Dessert tonight was an unexpected challenge. I had bought a bag of imported Italian wafer cookies at a quaint little country market a few miles out of town earlier in the day. I figured a couple of these cookies would be a nice little way to cap off the meal without blowing Jenna's sugars out of the water and having to bolus the crud out of her afterward. Problem was the nutritional info was in Italian!

Now, I have a few years of French education under my belt so I can occasionally fake my way through some rough translation of certain words in Spanish and Italian. I had no trouble finding the "carboidrati" count, but problems arose when under the "per wafer" column two values were listed; 4.5 and 2.5. So which one was it? The second figure was labelled "di cui zuccheri". What the heck is that?

So my husband and I looked at each other with matching "...what the...?" faces and then, like a superhero being summoned to the scene of a crime, I dashed downstairs to the computer to do some rapid research.
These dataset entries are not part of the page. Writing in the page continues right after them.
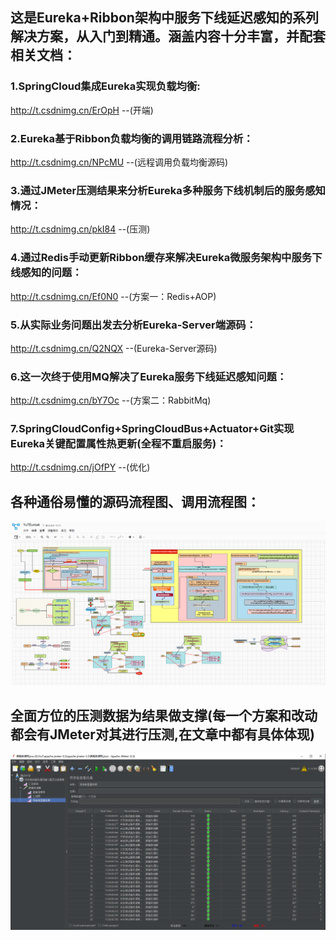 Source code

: ## 这是Eureka+Ribbon架构中服务下线延迟感知的系列解决方案，从入门到精通。涵盖内容十分丰富，并配套相关文档：
### 1.SpringCloud集成Eureka实现负载均衡:
http://t.csdnimg.cn/ErOpH --(开端)

### 2.Eureka基于Ribbon负载均衡的调用链路流程分析：
http://t.csdnimg.cn/NPcMU --(远程调用负载均衡源码)

### 3.通过JMeter压测结果来分析Eureka多种服务下线机制后的服务感知情况：
http://t.csdnimg.cn/pkI84 --(压测)

### 4.通过Redis手动更新Ribbon缓存来解决Eureka微服务架构中服务下线感知的问题：
http://t.csdnimg.cn/Ef0N0 --(方案一：Redis+AOP)

### 5.从实际业务问题出发去分析Eureka-Server端源码：
http://t.csdnimg.cn/Q2NQX --(Eureka-Server源码)

### 6.这一次终于使用MQ解决了Eureka服务下线延迟感知问题：
http://t.csdnimg.cn/bY7Oc --(方案二：RabbitMq)

### 7.SpringCloudConfig+SpringCloudBus+Actuator+Git实现Eureka关键配置属性热更新(全程不重启服务)：
http://t.csdnimg.cn/jOfPY --(优化)

## 各种通俗易懂的源码流程图、调用流程图：

![img.png](static/img.png)

## 全面方位的压测数据为结果做支撑(每一个方案和改动都会有JMeter对其进行压测,在文章中都有具体体现)

![img_1.png](static/img_1.png)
Super Mommy to the rescue! (Can you tell, I've been exposed to far too many viewings of The Incredibles lately?) I Googled Italian-English translation and found a site that helped me decode my bag of wafer cookies. The phrase translates as "...of which is sugar". Case solved. Back upstairs I sprinted feeling rather clever and dessert was served to a couple of very delighted little girls.

Tonight we can rest easy in the knowledge that the accuracy of our carb counting remains uncompromised and feeling relatively confident that Jenna has received just the right amount of insulin to see her through the night.

After proof-reading this entry, I'm left to ponder the possibility that this demon-driven desire to achieve an accurate carb count is becoming somewhat of an obsession with me. I mean, a couple of carbs shouldn't impact things that much. But, I must be doing something right, given Jenna's excellent blood sugar readings. Hey, she's my baby and I'm going to do whatever it takes to keep her as healthy as I can for as long as it's in my hands to do so. If I obsess, it is with very good reason... and without apology.